**TASK TO CARRY OUT**
Could you say how many lines below contain the word "algorithm"? Give the number with no other text.
[[ GIVEN INFORMATION open ]]
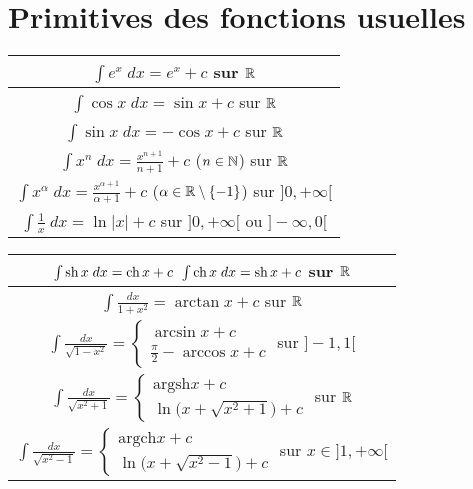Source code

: \section*{Primitives des fonctions usuelles}


\begin{frame}
\begin{center}
\setlength{\arrayrulewidth}{0.05mm}
\begin{tabular}{c@{\vrule depth 3ex height 4ex width 0mm \ }}  
\hline
   $\int e^x \; dx  = e^x + c$  \quad sur $\mathbb{R}$ \\ \hline
\pause
   $\int \cos x \; dx  = \sin x  + c$  \quad sur $\mathbb{R}$ \\ \hline
\pause
   $\int \sin x \; dx  = -\cos x  + c$  \quad sur $\mathbb{R}$ \\ \hline
\pause
   $\int x^n \; dx = \frac{x^{n+1}}{n+1} + c$  \quad ($n \in \mathbb{N}$)  \quad sur $\mathbb{R}$ \\ \hline
\pause
   $\int x^\alpha \; dx = \frac{x^{\alpha+1}}{\alpha+1} + c$  \quad ($\alpha \in \mathbb{R}\setminus\{-1\}$)  sur $]0,+\infty[$\\ \hline
\pause
   $\int \frac 1x \; dx  = \ln |x|  + c$  \quad sur $]0,+\infty[$ ou $]-\infty,0[$ \\ \hline
\end{tabular} 
\end{center}
\end{frame}



\begin{frame}

\begin{center}
\begin{tabular}{c@{\vrule depth 3ex height 4ex width 0mm \ }} 
\hline
 $\int\mathop{\text{sh}}\nolimits x \; dx=\mathop{\text{ch}}\nolimits x+c$ \quad  $\int \mathop{\text{ch}}\nolimits x \; dx=\mathop{\text{sh}}\nolimits x+c$ \quad sur $\mathbb{R}$ \\ \hline
\pause
   $\int \frac{dx}{1+x^2}= \arctan x+c$ \quad sur $\mathbb{R}$ \\ \hline
\pause
   $\int\frac{dx}{\sqrt{1-x^2}} = \left\{ \begin{array}{l}
   \arcsin x + c \\ \frac\pi2-\arccos x +c \end{array} \right.$ \quad  sur $]-1,1[$ \\ \hline
\pause
   $\int \frac{dx}{\sqrt {x^2+1}}=  \left\{ \begin{array}{l} \mbox{argsh} x+c \\
   \ln\big(x+\sqrt{x^2+1}\big)+c  \end{array} \right.$ \quad sur $\mathbb{R}$ \\ \hline
\pause
   $\int \frac{dx}{\sqrt {x^2-1}} = \left\{ \begin{array}{l} \mbox{argch} x+c \\ 
   \ln\big(x+\sqrt{x^2-1}\big)+c \end{array} \right.$ \quad sur $x\in ]1,+ \infty[$\\ \hline
\end{tabular} 
\end{center}

\end{frame}




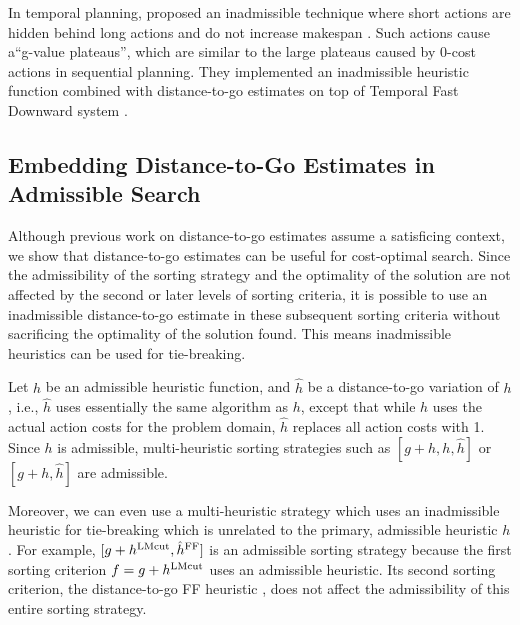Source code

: In temporal planning,  proposed an inadmissible technique where short actions are
hidden behind long actions and do not increase makespan \cite{benton2010g}. Such actions cause a``g-value
plateaus'', which are similar to the large plateaus caused by 0-cost actions in sequential planning.  They implemented an inadmissible
heuristic function combined with distance-to-go estimates on top of Temporal Fast Downward system
\cite{eyerich2009using}.  %


\subsection{Embedding Distance-to-Go Estimates in Admissible Search}

Although previous work on distance-to-go estimates assume a satisficing context,
we show that distance-to-go estimates can be useful for cost-optimal search.
Since the admissibility of the sorting strategy and the optimality of the solution are not affected by the
second or later levels of sorting criteria, it is possible to use an inadmissible distance-to-go estimate
in these subsequent sorting criteria without sacrificing the optimality of the solution found.
This means inadmissible heuristics can be used for tie-breaking.


Let $h$ be an admissible heuristic function, and
$\hat{h}$ be a distance-to-go variation of $h$, i.e., $\hat{h}$ uses essentially the same algorithm as $h$, except that while $h$ uses the actual action costs for the problem domain, $\hat{h}$ replaces all action costs with 1.
Since $h$ is admissible, multi-heuristic sorting strategies such as $[g+h,h,\hat{h}]$ or $[g+h,\hat{h}]$
are admissible.

Moreover, we can even use a multi-heuristic strategy which uses an inadmissible heuristic for tie-breaking which is unrelated to the primary, admissible heuristic $h$.
 For example, $[g+h^{\text{LMcut}},\hat{h}^{\text{FF}}]$ is an admissible sorting strategy
because the first sorting criterion $f=g+h^{\text{LMcut}}$ uses an admissible
\lmcut heuristic. Its second sorting criterion, the distance-to-go FF
heuristic \cite{Hoffmann01}, does not affect the admissibility of this entire sorting strategy.


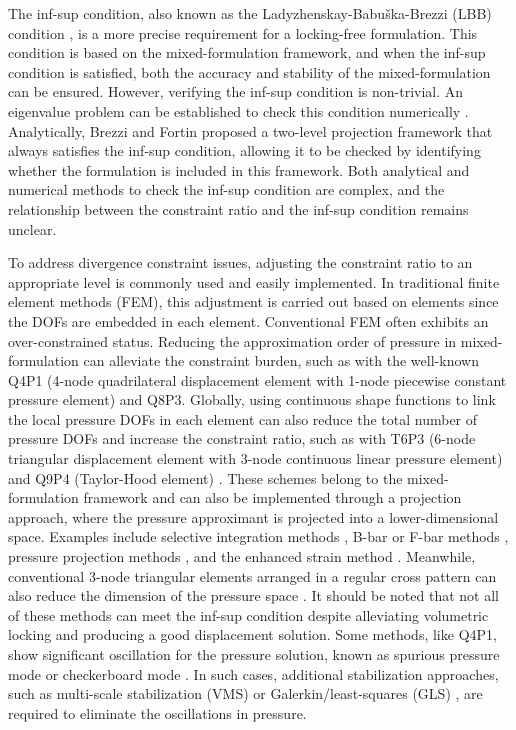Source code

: The inf-sup condition, also known as the Ladyzhenskay-Babuška-Brezzi (LBB) condition \cite{babuska1997a,bathe1996}, is a more precise requirement for a locking-free formulation. This condition is based on the mixed-formulation framework, and when the inf-sup condition is satisfied, both the accuracy and stability of the mixed-formulation can be ensured. However, verifying the inf-sup condition is non-trivial. An eigenvalue problem can be established to check this condition numerically \cite{malkus1981,chapelle1993,brezzi0000,gallistl2019}. Analytically, Brezzi and Fortin proposed a two-level projection framework that always satisfies the inf-sup condition, allowing it to be checked by identifying whether the formulation is included in this framework. Both analytical and numerical methods to check the inf-sup condition are complex, and the relationship between the constraint ratio and the inf-sup condition remains unclear.

To address divergence constraint issues, adjusting the constraint ratio to an appropriate level is commonly used and easily implemented. In traditional finite element methods (FEM), this adjustment is carried out based on elements since the DOFs are embedded in each element. Conventional FEM often exhibits an over-constrained status. Reducing the approximation order of pressure in mixed-formulation can alleviate the constraint burden, such as with the well-known Q4P1 (4-node quadrilateral displacement element with 1-node piecewise constant pressure element) and Q8P3. Globally, using continuous shape functions to link the local pressure DOFs in each element can also reduce the total number of pressure DOFs and increase the constraint ratio, such as with T6P3 (6-node triangular displacement element with 3-node continuous linear pressure element) and Q9P4 (Taylor-Hood element) \cite{hood1974}. These schemes belong to the mixed-formulation framework and can also be implemented through a projection approach, where the pressure approximant is projected into a lower-dimensional space. Examples include selective integration methods \cite{malkus1978,shilt2020}, B-bar or F-bar methods \cite{simo1990,broccardo2009,coombs2018,saloustros2021,rodriguez2023}, pressure projection methods \cite{simo1985,dohrmann2004}, and the enhanced strain method \cite{lovadina2003}. Meanwhile, conventional 3-node triangular elements arranged in a regular cross pattern can also reduce the dimension of the pressure space \cite{bathe2001}. It should be noted that not all of these methods can meet the inf-sup condition despite alleviating volumetric locking and producing a good displacement solution. Some methods, like Q4P1, show significant oscillation for the pressure solution, known as spurious pressure mode or checkerboard mode \cite{bathe2001}. In such cases, additional stabilization approaches, such as multi-scale stabilization (VMS) \cite{hughes1995,masud2005,rossi2021,karabelas2022} or Galerkin/least-squares (GLS) \cite{hughes1986}, are required to eliminate the oscillations in pressure.

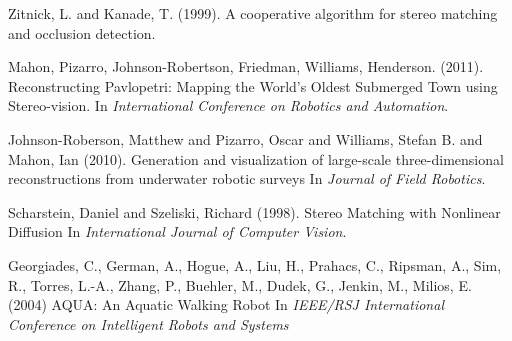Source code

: \documentclass{llncs}
\begin{document}
\begin{thebibliography}{9}
Zitnick, L. and Kanade, T. (1999).
\newblock A cooperative algorithm for stereo matching and occlusion detection.

Mahon, Pizarro, Johnson-Robertson, Friedman, Williams, Henderson. (2011).
\newblock Reconstructing Pavlopetri: Mapping the World's Oldest Submerged Town using Stereo-vision.
\newblock In {\em International Conference on Robotics and Automation}.

Johnson-Roberson, Matthew and Pizarro, Oscar and Williams, Stefan B. and Mahon, Ian (2010).
\newblock Generation and visualization of large-scale three-dimensional reconstructions from underwater robotic surveys
\newblock In {\em Journal of Field Robotics}.

Scharstein, Daniel and Szeliski, Richard (1998).
\newblock Stereo Matching with Nonlinear Diffusion
\newblock In {\em International Journal of Computer Vision}.

Georgiades, C., German, A., Hogue, A., Liu, H., Prahacs, C., Ripsman, A., Sim, R., Torres, L.-A., Zhang, P., Buehler, M., Dudek, G., Jenkin, M., Milios, E. (2004)
\newblock AQUA: An Aquatic Walking Robot 
\newblock In {\em IEEE/RSJ International Conference on Intelligent Robots and Systems}
\end{thebibliography}
\end{document}
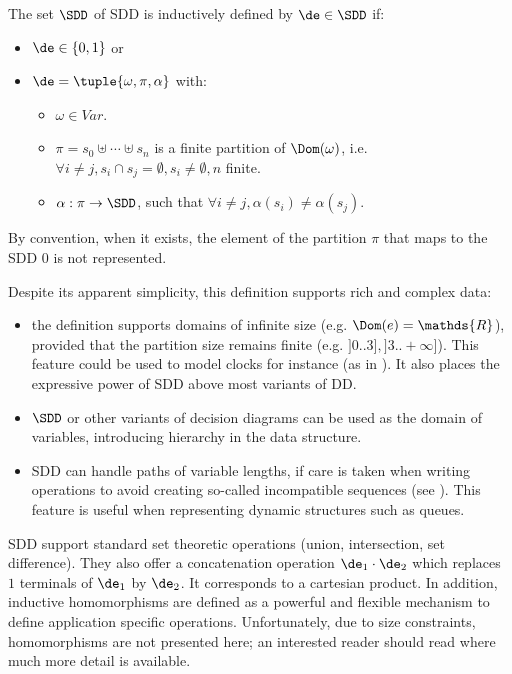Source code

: \begin{definition}\label{SDD_Def}
The set $\SDD$ of SDD is inductively defined by $\de\in \SDD$ if:
\begin{itemize}
\item $\de \in \{0,1\}$ or
\item $\de=\tuple{\omega,\pi,\alpha}$ with:
 \begin{itemize}
    \item $\omega \in Var$.
    \item $\pi = s_0 \uplus \cdots \uplus s_n$ is a finite  partition of $\Dom(\omega)$,
    i.e. $\forall i\neq j, s_i\cap s_j=\emptyset, s_i\neq\emptyset, n$ finite.
    \item $\alpha : \pi \rightarrow \SDD$, such that $\forall i \neq j, \alpha(s_i) \neq \alpha(s_j)$.
\end{itemize}
\end{itemize}
By convention,
when it exists, the element of the partition $\pi$ that maps to the
SDD $0$ is not represented.
\end{definition}

Despite its apparent simplicity, this definition supports rich and
complex data:
\begin{itemize}
\item the definition supports domains of infinite size (e.g. $\Dom(e)
= \mathds{R}$), provided that the partition size remains finite
(e.g. $]0..3],]3..+\infty]$). This feature could be used to model
clocks for instance (as in \cite{WangIEEE04}). It also places the
expressive power of SDD above most variants of DD.
\item $\SDD$ or other variants of decision diagrams can be used as
 the domain of variables, introducing hierarchy in the data structure. 
\item SDD can handle paths of variable lengths, if care is taken when
writing operations to avoid creating so-called incompatible
sequences (see \cite{CT05a}). This feature is useful when
representing dynamic structures such as queues.
\end{itemize}

SDD support standard set theoretic operations (union, intersection,
set difference). They also offer a concatenation operation $\de_1
\cdot \de_2$ which replaces $1$ terminals of $\de_1$ by $\de_2$. It
corresponds to a cartesian product. In addition, inductive homomorphisms are
defined as a powerful and flexible mechanism to define application
specific operations. Unfortunately, due to size constraints,
homomorphisms are not presented here; an interested reader should read
\cite{atpn08saturation} where much more detail is available.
[[ GIVEN INFORMATION closed ]]
**EXERCISE ANSWER**
2